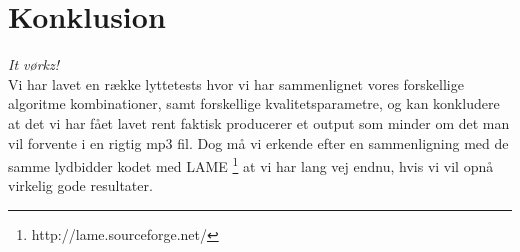 \section{Konklusion}
\textit{It vørkz!}\\
Vi har lavet en række lyttetests hvor vi har sammenlignet vores
forskellige algoritme kombinationer, samt forskellige
kvalitetsparametre, og kan konkludere at det vi har fået lavet rent
faktisk producerer et output som minder om det man vil forvente i en
rigtig mp3 fil. Dog må vi erkende efter en sammenligning med de samme
lydbidder kodet med LAME \footnote{http://lame.sourceforge.net/} at vi
har lang vej endnu, hvis vi vil opnå virkelig gode resultater.
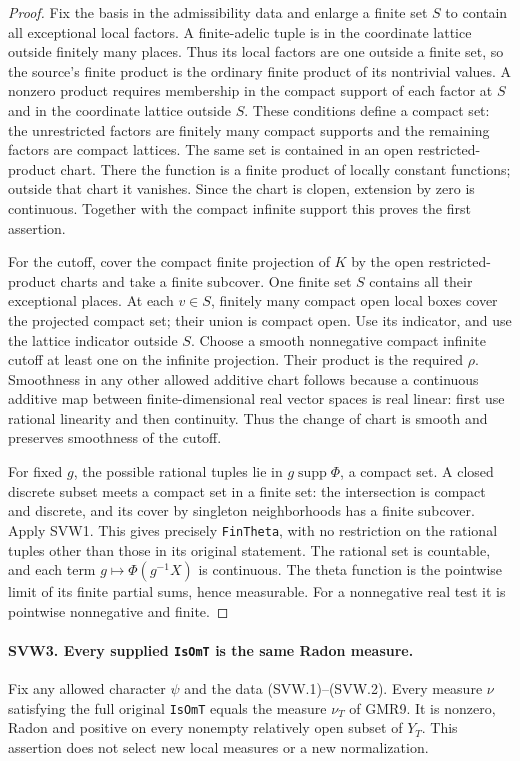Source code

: \begin{proof}
Fix the basis in the admissibility data and enlarge a finite set
$S$ to contain all exceptional local factors.  A finite-adelic tuple
is in the coordinate lattice outside finitely many places.  Thus its
local factors are one outside a finite set, so the source's finite
product is the ordinary finite product of its nontrivial values.
A nonzero product requires membership in the compact support of
each factor at $S$ and in the coordinate lattice outside $S$.
These conditions define a compact set: the unrestricted factors
are finitely many compact supports and the remaining factors are
compact lattices.  The same set is contained in an open
restricted-product chart.  There the function is a finite product
of locally constant functions; outside that chart it vanishes.
Since the chart is clopen, extension by zero is continuous.
Together with the compact infinite support this proves the first
assertion.

For the cutoff, cover the compact finite projection of $K$ by the
open restricted-product charts and take a finite subcover.  One
finite set $S$ contains all their exceptional places.  At each
$v\in S$, finitely many compact open local boxes cover the projected
compact set; their union is compact open.  Use its indicator, and
use the lattice indicator outside $S$.  Choose a smooth nonnegative
compact infinite cutoff at least one on the infinite projection.
Their product is the required $\rho$.  Smoothness in any other
allowed additive chart follows because a continuous additive map
between finite-dimensional real vector spaces is real linear:
first use rational linearity and then continuity.  Thus the change
of chart is smooth and preserves smoothness of the cutoff.

For fixed $g$, the possible rational tuples lie in
$g\operatorname{supp}\Phi$, a compact set.  A closed discrete subset
meets a compact set in a finite set: the intersection is compact
and discrete, and its cover by singleton neighborhoods has a finite
subcover.  Apply SVW1.  This gives precisely \texttt{FinTheta}, with
no restriction on the rational tuples other than those in its
original statement.  The rational set is countable, and each term
$g\mapsto\Phi(g^{-1}X)$ is continuous.  The theta function is the
pointwise limit of its finite partial sums, hence measurable.
For a nonnegative real test it is pointwise nonnegative and finite.
\end{proof}

\paragraph{SVW3. Every supplied \texttt{IsOmT} is the same Radon measure.}
\label{claim:SVW3}
Fix any allowed character $\psi$ and the data (SVW.1)--(SVW.2).
Every measure $\nu$ satisfying the full original \texttt{IsOmT}
equals the measure $\nu_T$ of GMR9.  It is nonzero, Radon and positive
on every nonempty relatively open subset of $Y_T$.  This assertion
does not select new local measures or a new normalization.

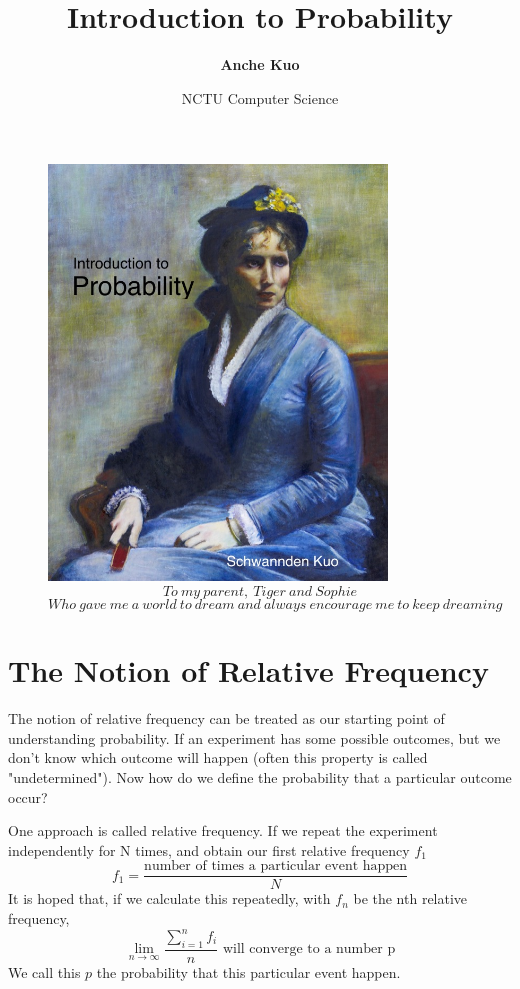 \documentclass[a4paper,12pt]{article}
\title{\textbf{Introduction to Probability}}
\author{\textbf{Anche Kuo}}
\date{NCTU Computer Science}
\begin{document}
\maketitle

\begin{figure}[ht!]
\centering
\includegraphics[width=90mm]{charlotteDubourg.jpg}
\\
$$To\ my\ parent,\ Tiger\ and\ Sophie$$
$$Who\ gave\ me\ a\ world\ to\ dream\ and\ always\ encourage\ me\ to\ keep\ dreaming$$
\label{overflow}
\end{figure}

\newpage
\tableofcontents

\newpage
\section{The Notion of Relative Frequency}
The notion of relative frequency can be treated as our starting point of understanding probability. If an experiment has some possible outcomes, but we don't know which outcome will happen (often this property is called "undetermined"). Now how do we define the probability that a particular outcome occur?

One approach is called relative frequency. If we repeat the experiment independently for N times, and obtain our first relative frequency $f_1$ $$f_1 = \frac{\text{number of times a particular event happen}}{N}$$It is hoped that, if we calculate this repeatedly, with $f_n$ be the nth relative frequency,$$\lim_{n\to\infty}\frac{\sum_{i=1}^n f_i}{n} \text{ will converge to a number p}$$We call this $p$ the probability that this particular event happen.
\end{document}
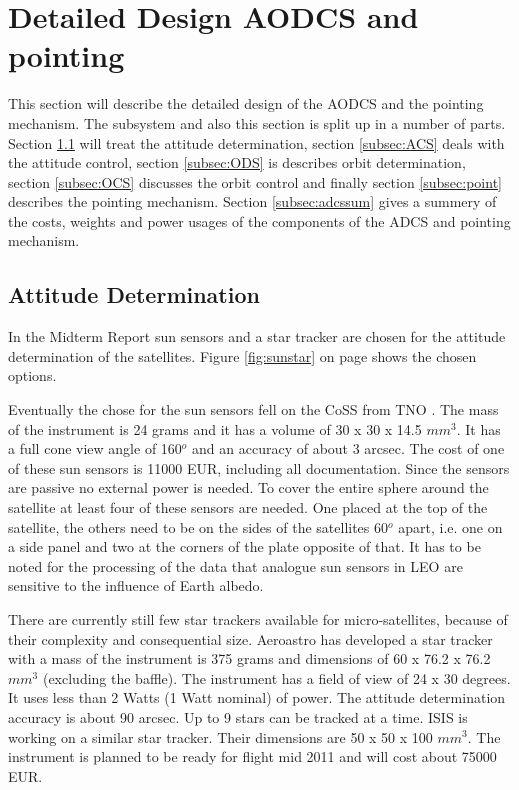 \section{Detailed Design AODCS and pointing}
\label{sec:DDaodcs}
This section will describe the detailed design of the \ac{AODCS} and the pointing mechanism. The subsystem and also this section is split up in a number of parts. Section \ref{subsec:ADS} will treat the attitude determination, section \ref{subsec:ACS} deals with the attitude control, section \ref{subsec:ODS} is describes orbit determination, section \ref{subsec:OCS} discusses the orbit control and finally section \ref{subsec:point} describes the pointing mechanism. Section \ref{subsec:adcssum} gives a summery of the costs, weights and power usages of the components of the \ac{ADCS} and pointing mechanism.

\subsection{Attitude Determination}
\label{subsec:ADS}
In the Midterm Report \cite{midterm} sun sensors and a star tracker are chosen for the attitude determination of the satellites. Figure \ref{fig:sunstar} on page \pageref{fig:sunstar} shows the chosen options.

Eventually the chose for the sun sensors fell on the \ac{CoSS} from TNO \cite{tnoweb}. The mass of the instrument is 24 grams and it has a volume of 30 x 30 x 14.5 $mm^3$. It has a full cone view angle of 160${}^o$ and an accuracy of about 3 arcsec. The cost of one of these sun sensors is 11000 EUR, including all documentation. Since the sensors are passive no external power is needed. To cover the entire sphere around the satellite at least four of these sensors are needed. One placed at the top of the satellite, the others need to be on the sides of the satellites 60${}^o$ apart, i.e. one on a side panel and two at the corners of the plate opposite of that. It has to be noted for the processing of the data that analogue sun sensors in \ac{LEO} are sensitive to the influence of Earth albedo.

There are currently still few star trackers available for micro-satellites, because of their complexity and consequential size. Aeroastro has developed a star tracker with a mass of the instrument is 375 grams and dimensions of 60 x 76.2 x 76.2 $mm^3$ (excluding the baffle). The instrument has a field of view of 24 x 30 degrees. It uses less than 2 Watts (1 Watt nominal) of power. The attitude determination accuracy is about 90 arcsec. Up to 9 stars can be tracked at a time. \ac{ISIS} \cite{cubesatshop} is working on a similar star tracker. Their dimensions are 50 x 50 x 100 $mm^3$. The instrument is planned to be ready for flight mid 2011 and will cost about 75000 EUR.

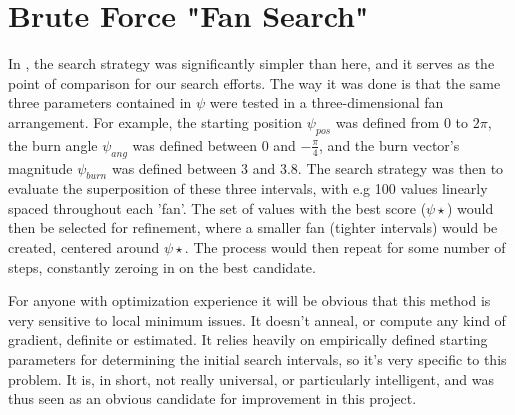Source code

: \section{Brute Force "Fan Search"}
In \cite{Saxe2015}, the search strategy was significantly simpler than here, and it serves as the point of comparison for our search efforts. The way it was done is that the same three parameters contained in $\psi$ were tested in a three-dimensional fan arrangement. For example, the starting position $\psi_{pos}$ was defined from 0 to $2\pi$, the burn angle $\psi_{ang}$ was defined between 0 and $-\frac{\pi}{4}$, and the burn vector's magnitude $\psi_{burn}$ was defined between 3 and 3.8. The search strategy was then to evaluate the superposition of these three intervals, with e.g 100 values linearly spaced throughout each 'fan'. The set of values with the best score ($\psi\star$) would then be selected for refinement, where a smaller fan (tighter intervals) would be created, centered around $\psi\star$. The process would then repeat for some number of steps, constantly zeroing in on the best candidate.

For anyone with optimization experience it will be obvious that this method is very sensitive to local minimum issues. It doesn't anneal, or compute any kind of gradient, definite or estimated. It relies heavily on empirically defined starting parameters for determining the initial search intervals, so it's very specific to this problem. It is, in short, not really universal, or particularly intelligent, and was thus seen as an obvious candidate for improvement in this project.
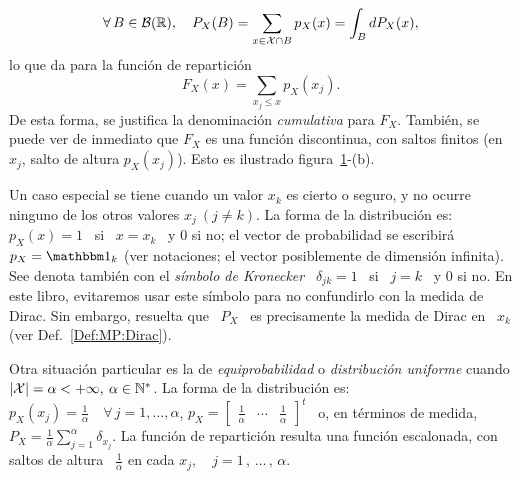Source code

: %
\[
\forall \,  B \in  \mathcal{B}(\mathbb{R}), \quad  P_X(B) = \sum_{x  \in \mathcal{X}  \cap B}  p_X(x) =
\int_B dP_X(x),
\]
%
lo que da para la funci\'on de repartici\'on
%
\[
F_X(x) = \sum_{x_j \le x} p_X(x_j).
\]
%
De  esta forma,  se justifica  la  denominaci\'on {\it  cumulativa} para  $F_X$.
Tambi\'en, se puede ver de inmediato que $F_X$ es una funci\'on discontinua, con
saltos  finitos (en  $x_j$,  salto  de altura  $p_X(x_j)$).   Esto es  ilustrado
figura~\ref{Fig:MP:ProbaDiscreta}-(b).

\begin{figure}[h!]
\begin{center}  \end{center}
%
\label{Fig:MP:ProbaDiscreta}
\end{figure}

Un caso especial se tiene cuando un  valor $x_k$ es cierto o seguro, y no ocurre
ninguno de los  otros valores $x_j \  (j \ne k)$. La forma  de la distribuci\'on
es:  \ $p_X(x)  = 1$  \  si \  $x =  x_k$  \ y  $0$ si  no;  el vector  de
probabilidad  se escribir\'a  \ $p_X  = \un_k$ 
(ver notaciones; el vector posiblemente  de dimensi\'on infinita).
See denota tambi\'en  con el {\it s\'imbolo de Kronecker} \  $\delta_{jk} = 1$ \
si \ $j = k$ \ y 0 si  no. En este libro, evitaremos usar este s\'imbolo para no
confundirlo  con la medida  de Dirac.  Sin embargo,  resuelta que  \ $P_X$  \ es
precisamente la medida de Dirac en \ $x_k$ (ver Def.~\ref{Def:MP:Dirac}).


Otra   situaci\'on  particular   es  la   de  {\it   equiprobabilidad}   o  {\it
  distribuci\'on  uniforme} cuando  $|\mathcal{X}|  =  \alpha <  +\infty,  \: \alpha  \in
\mathbb{N}^*$.  La  forma de la distribuci\'on  es: \ $p_X(x_j)  = \frac1\alpha \quad
\forall \, j =  1 , \ldots , \alpha$, \ie $p_X  = \begin{bmatrix} \frac1\alpha &
  \cdots &  \frac1\alpha \end{bmatrix}^t$ \ o,  en t\'erminos de  medida, $P_X =
\frac1\alpha  \sum_{j=1}^\alpha \delta_{x_j}$.   La  funci\'on de  repartici\'on
resulta una funci\'on escalonada, con  saltos de altura \ $\frac1\alpha$ en cada
$x_j, \quad j = 1 \, , \, \ldots \, , \, \alpha$.

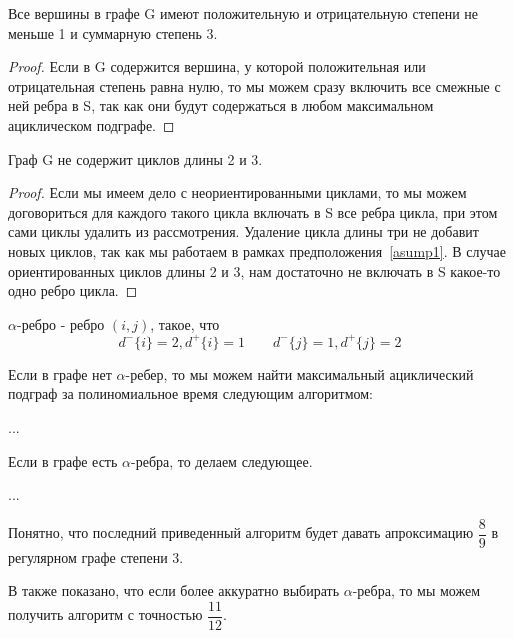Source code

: \begin{assumption}\label{asump1}
    Все вершины в графе G имеют положительную и отрицательную степени не меньше
    1 и суммарную степень 3.
\end{assumption}

\begin{proof}
    Если в G содержится вершина, у которой положительная или отрицательная
    степень равна нулю, то мы можем сразу включить все смежные с ней ребра 
    в S, так как они будут содержаться в любом максимальном ациклическом
    подграфе.
\end{proof}

\begin{assumption}
    Граф G не содержит циклов длины 2 и 3.
\end{assumption}

\begin{proof}
    Если мы имеем дело с неориентированными циклами, то мы можем договориться
    для каждого такого цикла включать в S все ребра цикла, при этом
    сами циклы удалить из рассмотрения. Удаление цикла длины три не добавит
    новых циклов, так как мы работаем в рамках предположения~\ref{asump1}.
    В случае ориентированных циклов длины 2 и 3, нам достаточно не включать в S 
    какое-то одно ребро цикла.
\end{proof}

\begin{definition}
    $\alpha$-ребро - ребро $(i,j)$, такое, что 
    $$d^-\{i\} = 2, d^+\{i\}=1 \qquad d^-\{j\} = 1, d^+\{j\}=2$$
\end{definition}

Если в графе нет $\alpha$-ребер, то мы можем найти максимальный ациклический 
подграф за полиномиальное время следующим алгоритмом:

...

Если в графе есть $\alpha$-ребра, то делаем следующее.

...

Понятно, что последний приведенный алгоритм будет давать апроксимацию 
$\dfrac{8}{9}$ в регулярном графе степени 3.

В \cite{digraph_3} также показано, что если более аккуратно выбирать 
$\alpha$-ребра, то мы можем получить алгоритм с точностью $\dfrac{11}{12}$.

----------

» ABOUT THIS EXERCISE:
Beginning at the line above that contains "kvalitetsparametre, og kan" and going on through the line that contains "Fix the basis", please copy every line exactly, leaving the pictures out and adding nothing.

» TASK OUTPUT:
kvalitetsparametre, og kan konkludere at det vi har fået lavet rent
faktisk producerer et output som minder om det man vil forvente i en
rigtig mp3 fil. Dog må vi erkende efter en sammenligning med de samme
lydbidder kodet med LAME \footnote{http://lame.sourceforge.net/} at vi
har lang vej endnu, hvis vi vil opnå virkelig gode resultater.
Source code

: \begin{proof}
Fix the basis in the admissibility data and enlarge a finite set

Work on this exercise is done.